分享

[Milberg09] Chapter 10. Disk I/O: Introduction

 Stefen 2010-09-13

Section IV: Disk I/O



This section gives you an overview of disk management on AIX, including how to monitor and tune your disk I/O subsystem. We also discuss best practices for disk placement, file system management, optimum hardware configuration, and concepts such as direct and concurrent I/O, and asynchronous I/O (AIO).


Chapter 10. Disk I/O: Introduction

What, exactly, is involved in tuning your disk subsystem? Tuning disk is a little trickier that tuning your CPU or virtual memory subsystem. One important reason is because you can do more to optimize throughput during the initial configuration of your I/O devices than you can ever do with tuning. It's simply much easier to move things around during the initial build-out of your environment than to re-architect production.

Furthermore, understand that the slowest operation for running programs is the time spent on actually retrieving your data from disk. This activity involves the physical disk as well as its logical components, such as the Logical Volume Manager (LVM). All the tuning in the world will do little if you have a poorly architected subsystem. Let's look at the I/O stack, which is depicted in Figure 10.1.

Figure 10.1. I/O stack

The figure clearly shows the tight integration between physical components as they relate to both the logical disk and its application I/O. When you configure your disk, you should work from the ground up.
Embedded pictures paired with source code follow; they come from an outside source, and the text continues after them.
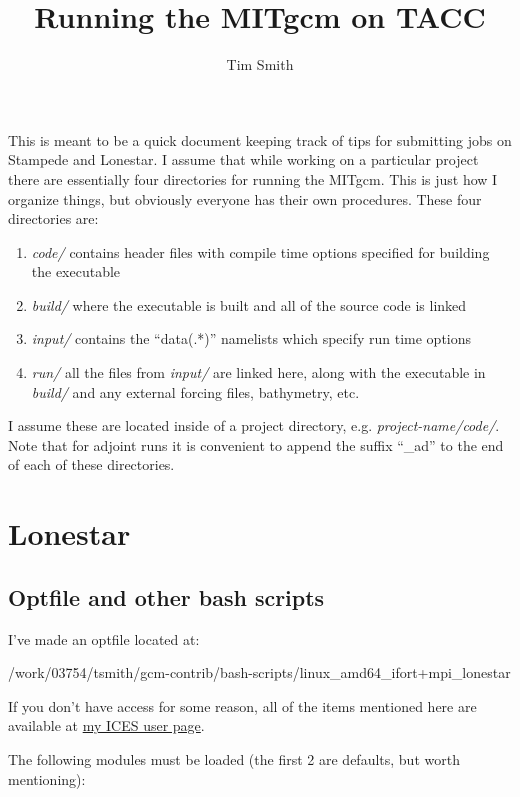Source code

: \documentclass[a4paper,11pt]{article}
\title{\vspace{-10ex}Running the MITgcm on TACC}
\author{Tim Smith}
\date{\vspace{-3ex}}
\begin{document}
\maketitle

	This is meant to be a quick document keeping track of tips for submitting jobs on Stampede and Lonestar. I assume that while working on a particular project there are essentially four directories for running the MITgcm. This is just how I organize things, but obviously everyone has their own procedures. These four directories are: 

	\begin{enumerate}
	  \item \textit{code/} contains header files with compile time options specified for building the executable
	  \item \textit{build/} where the executable is built and all of the source code is linked
	  \item \textit{input/} contains the ``data(.*)'' namelists which specify run time options
	  \item \textit{run/} all the files from \textit{input/} are linked here, along with the executable in \textit{build/} and any external forcing files, bathymetry, etc. 
	\end{enumerate} 

	I assume these are located inside of a project directory, e.g. \textit{ project-name/code/}. Note that for adjoint runs it is convenient to append the suffix ``\_ad'' to the end of each of these directories. 

\section{Lonestar} 
\label{lonestar}

	\subsection{Optfile and other bash scripts}
	
	I've made an optfile located at: 
	
	/work/03754/tsmith/gcm-contrib/bash-scripts/linux\_amd64\_ifort+mpi\_lonestar 

	If you don't have access for some reason, all of the items mentioned here are available at \href{http://users.ices.utexas.edu/~tsmith/bash-scripts/}{my ICES user page}.

	The following modules must be loaded (the first 2 are defaults, but worth mentioning): 
\end{document}
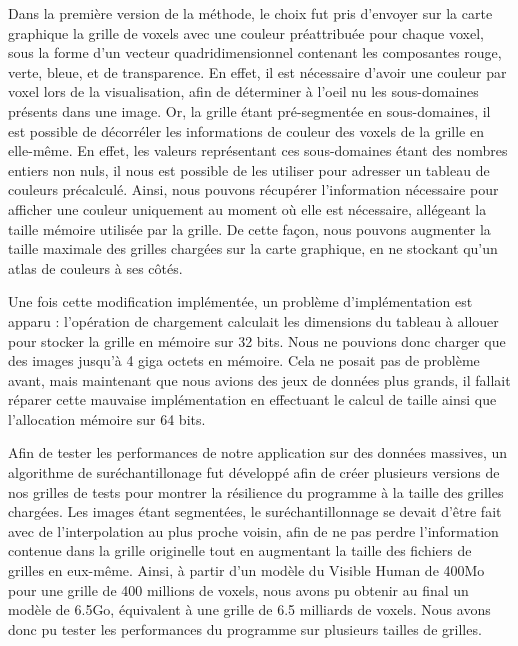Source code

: {{{			Dans la première version de la méthode, le choix fut pris d'envoyer sur la carte graphique la grille de voxels avec une couleur préattribuée pour chaque voxel, sous la forme d'un vecteur quadridimensionnel contenant les composantes rouge, verte, bleue, et de transparence. En effet, il est nécessaire d'avoir une couleur par voxel lors de la visualisation, afin de déterminer à l'oeil nu les sous-domaines présents dans une image. Or, la grille étant pré-segmentée en sous-domaines, il est possible de décorréler les informations de couleur des voxels de la grille en elle-même. En effet, les valeurs représentant ces sous-domaines étant des nombres entiers non nuls, il nous est possible de les utiliser pour adresser un tableau de couleurs précalculé. Ainsi, nous pouvons récupérer l'information nécessaire pour afficher une couleur uniquement au moment où elle est nécessaire, allégeant la taille mémoire utilisée par la grille. De cette façon, nous pouvons augmenter la taille maximale des grilles chargées sur la carte graphique, en ne stockant qu'un atlas de couleurs à ses côtés.

			Une fois cette modification implémentée, un problème d'implémentation est apparu : l'opération de chargement calculait les dimensions du tableau à allouer pour stocker la grille en mémoire sur 32 bits. Nous ne pouvions donc charger que des images jusqu'à 4 giga octets en mémoire. Cela ne posait pas de problème avant, mais maintenant que nous avions des jeux de données plus grands, il fallait réparer cette mauvaise implémentation en effectuant le calcul de taille ainsi que l'allocation mémoire sur 64 bits.

			Afin de tester les performances de notre application sur des données massives, un algorithme de suréchantillonage fut développé afin de créer plusieurs versions de nos grilles de tests pour montrer la résilience du programme à la taille des grilles chargées.
			Les images étant segmentées, le suréchantillonnage se devait d'être fait avec de l'interpolation au plus proche voisin, afin de ne pas perdre l'information contenue dans la grille originelle tout en augmentant la taille des fichiers de grilles en eux-même. Ainsi, à partir d'un modèle du Visible Human de 400Mo pour une grille de 400 millions de voxels, nous avons pu obtenir au final un modèle de 6.5Go, équivalent à une grille de 6.5 milliards de voxels. Nous avons donc pu tester les performances du programme sur plusieurs tailles de grilles.

}}}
Start with the physical system and then move to the device layers, logical volumes, file systems, files, and applications. The physical component is crucial. Configuring this component involves determining the amount of disk, type (speed), size, and throughput.

One important challenge to note with storage technology is that although the storage capabilities of disk are increasing dramatically, disk rotational speed increases more slowly. Disk I/O is clearly the weakest link on a system: while RAM access takes about 540 CPU cycles, disk access can take 20 million CPU cycles.

To reiterate, poor layout of your data affects I/O performance much more than any tunable I/O parameter. Returning to the I/O stack, you can clearly see the truth in this statement just by looking at where the tunables are on the stack. They are much closer to the top than disk placement and logical volumes.

10.1. Direct I/O

First introduced in AIX 4.3, direct I/O bypasses the Virtual Memory Manager (VMM), enabling the transfer of data directly to disk from the user's buffer. Direct I/O is not for everyone, because although it is possible to improve performance using this technique, it is also possible to degrade performance if you turn on direct I/O where you shouldn't.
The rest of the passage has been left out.